Instituting matters. The word institute breaks down into in and stitutuere giving rise to a meaning that can be summarized as towards setup. To institute the intersection of black and queer, I am going to have to move towards setup; towards organization for a particular purpose. To institute also calls upon ideas of establishment, in the material form, as in buildings and also in the immaterial form, which here, I will define as a summation of self affirming principles that are repeatedly pushed into praxis by a group of black and queer sovereigns. Staying with JeanPaul’s images, we can view them as instances of identity affirming performances at the intersection of black and queer.

Jean-Paul Gaultier Haute Couture Spring/Summer 2022, Jean Paul Paula Photographed by Cris Vidal.

To stay within the difficulty of these linguistics, I would like to zoom in on the notion of setup. To set up implies creating infrastructures that allow for a given goal to be reached. The goal of this particular infrustructure would be to reach a place that productively re-produces and prioritizes the intersection of black and queer.
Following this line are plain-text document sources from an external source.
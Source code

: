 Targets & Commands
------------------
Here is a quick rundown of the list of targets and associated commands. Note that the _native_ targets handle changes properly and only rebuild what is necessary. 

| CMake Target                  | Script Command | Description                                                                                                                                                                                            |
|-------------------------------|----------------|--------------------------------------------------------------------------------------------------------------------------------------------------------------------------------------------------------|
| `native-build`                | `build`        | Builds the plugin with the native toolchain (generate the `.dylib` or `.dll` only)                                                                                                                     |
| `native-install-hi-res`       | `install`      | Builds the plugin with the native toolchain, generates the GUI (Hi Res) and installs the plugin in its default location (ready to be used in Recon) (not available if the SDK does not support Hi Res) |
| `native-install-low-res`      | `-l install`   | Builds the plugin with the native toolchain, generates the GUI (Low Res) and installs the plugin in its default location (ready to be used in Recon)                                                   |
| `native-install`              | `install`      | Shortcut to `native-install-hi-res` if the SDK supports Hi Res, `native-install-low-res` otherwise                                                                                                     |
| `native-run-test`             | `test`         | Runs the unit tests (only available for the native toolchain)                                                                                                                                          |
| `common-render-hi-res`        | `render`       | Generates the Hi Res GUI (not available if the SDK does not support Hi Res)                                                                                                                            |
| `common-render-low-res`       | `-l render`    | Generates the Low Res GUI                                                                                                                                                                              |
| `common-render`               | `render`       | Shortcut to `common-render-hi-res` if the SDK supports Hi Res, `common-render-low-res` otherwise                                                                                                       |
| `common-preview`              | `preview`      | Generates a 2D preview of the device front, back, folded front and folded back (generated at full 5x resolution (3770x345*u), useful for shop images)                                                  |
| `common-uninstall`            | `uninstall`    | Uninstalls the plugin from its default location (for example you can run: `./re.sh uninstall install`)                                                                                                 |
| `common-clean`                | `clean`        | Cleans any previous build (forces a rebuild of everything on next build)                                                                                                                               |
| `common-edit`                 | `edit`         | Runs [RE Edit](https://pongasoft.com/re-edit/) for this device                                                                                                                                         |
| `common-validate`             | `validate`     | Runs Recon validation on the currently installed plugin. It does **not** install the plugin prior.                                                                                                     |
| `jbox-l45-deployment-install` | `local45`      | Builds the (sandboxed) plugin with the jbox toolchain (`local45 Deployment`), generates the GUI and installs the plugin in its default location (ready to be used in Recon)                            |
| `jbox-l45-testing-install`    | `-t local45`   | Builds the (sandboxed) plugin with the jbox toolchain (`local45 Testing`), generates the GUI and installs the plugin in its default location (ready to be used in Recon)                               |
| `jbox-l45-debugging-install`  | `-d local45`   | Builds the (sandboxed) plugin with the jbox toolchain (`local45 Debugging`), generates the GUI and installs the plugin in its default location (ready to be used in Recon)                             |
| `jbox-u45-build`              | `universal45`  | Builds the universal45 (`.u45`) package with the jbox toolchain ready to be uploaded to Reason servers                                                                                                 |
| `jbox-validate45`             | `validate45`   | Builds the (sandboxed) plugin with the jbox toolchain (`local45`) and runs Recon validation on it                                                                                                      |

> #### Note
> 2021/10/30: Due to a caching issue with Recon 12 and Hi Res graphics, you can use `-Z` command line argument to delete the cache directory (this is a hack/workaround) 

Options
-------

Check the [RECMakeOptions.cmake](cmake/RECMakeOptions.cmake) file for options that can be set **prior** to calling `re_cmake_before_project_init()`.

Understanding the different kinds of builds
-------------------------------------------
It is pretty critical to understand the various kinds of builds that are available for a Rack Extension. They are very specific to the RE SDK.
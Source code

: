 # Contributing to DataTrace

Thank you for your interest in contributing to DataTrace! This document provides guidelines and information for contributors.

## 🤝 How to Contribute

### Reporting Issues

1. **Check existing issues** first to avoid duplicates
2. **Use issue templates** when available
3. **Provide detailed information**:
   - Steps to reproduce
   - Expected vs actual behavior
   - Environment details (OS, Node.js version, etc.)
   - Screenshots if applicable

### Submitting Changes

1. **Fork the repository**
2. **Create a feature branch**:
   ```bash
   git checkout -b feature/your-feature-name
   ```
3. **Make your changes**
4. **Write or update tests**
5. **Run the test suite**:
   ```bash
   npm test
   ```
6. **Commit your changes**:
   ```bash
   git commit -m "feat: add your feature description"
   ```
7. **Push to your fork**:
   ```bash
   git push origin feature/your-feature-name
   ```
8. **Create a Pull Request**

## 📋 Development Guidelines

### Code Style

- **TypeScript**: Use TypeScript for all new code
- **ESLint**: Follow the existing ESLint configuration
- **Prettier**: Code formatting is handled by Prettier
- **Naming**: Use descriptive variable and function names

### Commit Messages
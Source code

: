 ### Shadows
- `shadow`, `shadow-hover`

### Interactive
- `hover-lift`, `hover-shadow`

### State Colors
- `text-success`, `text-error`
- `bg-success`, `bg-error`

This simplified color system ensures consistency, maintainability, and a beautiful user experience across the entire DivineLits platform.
This would involve the repeated performance of black and queer intersection affirming acts over a steady stretch of time. A succesful iteration of such an institution would in essence be a performative infrastructure that survives happenstances and situationships and leaps into space pressing itself into variously cultured times and establishing itself as a norm.

To stand between a door and a latch is queer nature. A story of slammed hard doors and loveless returns. A sun for a daughter and a daughter for a dike. A multiplicity, a fluidity and a transience of being that is going to have to break out of the infrastructures that move towards setting it up.

Precisely because of its fluidity, I draw upon Vinson Cunningham’s understanding of blackness. ….Black as a shorthand for African-descended people everywhere. Although, I am in the dark, muddy waters of an institution at the intersection of black and queer, so l am going to have to move from classification to intimate and experiential re-definition.

So now it feels to me that Frank B. Wilderson III’s definition of black as always coterminous with slaveness is warranted. Wilderson III posits that the being of blackness is always in the process of breaking free, always committing disruptions to inch away from the perpetual state of social death; the black person is always a slave and, therefore, a perpetual corpse, buried beneath the world and stinking it up.

On walking the thin line between gender and race without any intention to allude to trans-racialism, queer being and black being are both in the state of breaking free. How does one set up an infrastructure that has to perpetually be broken out of? If being black is in a constant state of erasure from the norm and queerness resists the norm, then how do we institute this intersection?

What l am proposing here is a hack, a scam really. To use virality to help black and queer institutions to survive past a phase of fizzling out. At the intersection of black and queer institutions there is a disappearing. I am proposing that through virality, we can create a formula where these institutions can be remembered outside of themselves. That the various impactful events within a viral queer moment are so effectively remembered. So that every time a black queer person goes viral they become a performance of the queer institution.

A series of both real and faux identity affirming performances at the intersection of black and queer are set into motion through both active contribution by real participation of black and queer sovereigns. An example of this is for example, the image of JeanPaul is a depiction of an event that actually took place. But what is foe is the type of repeated performance the memory of this viral image carries out. In our collective memory JeanPaul is always present at Paris Fashion week even when he fizzles out sometimes. This mechanism would create for a permanent presence of queer affirming performances in our collective memory. Our histories would be written in ways that are entangled with others specific to queers of colors.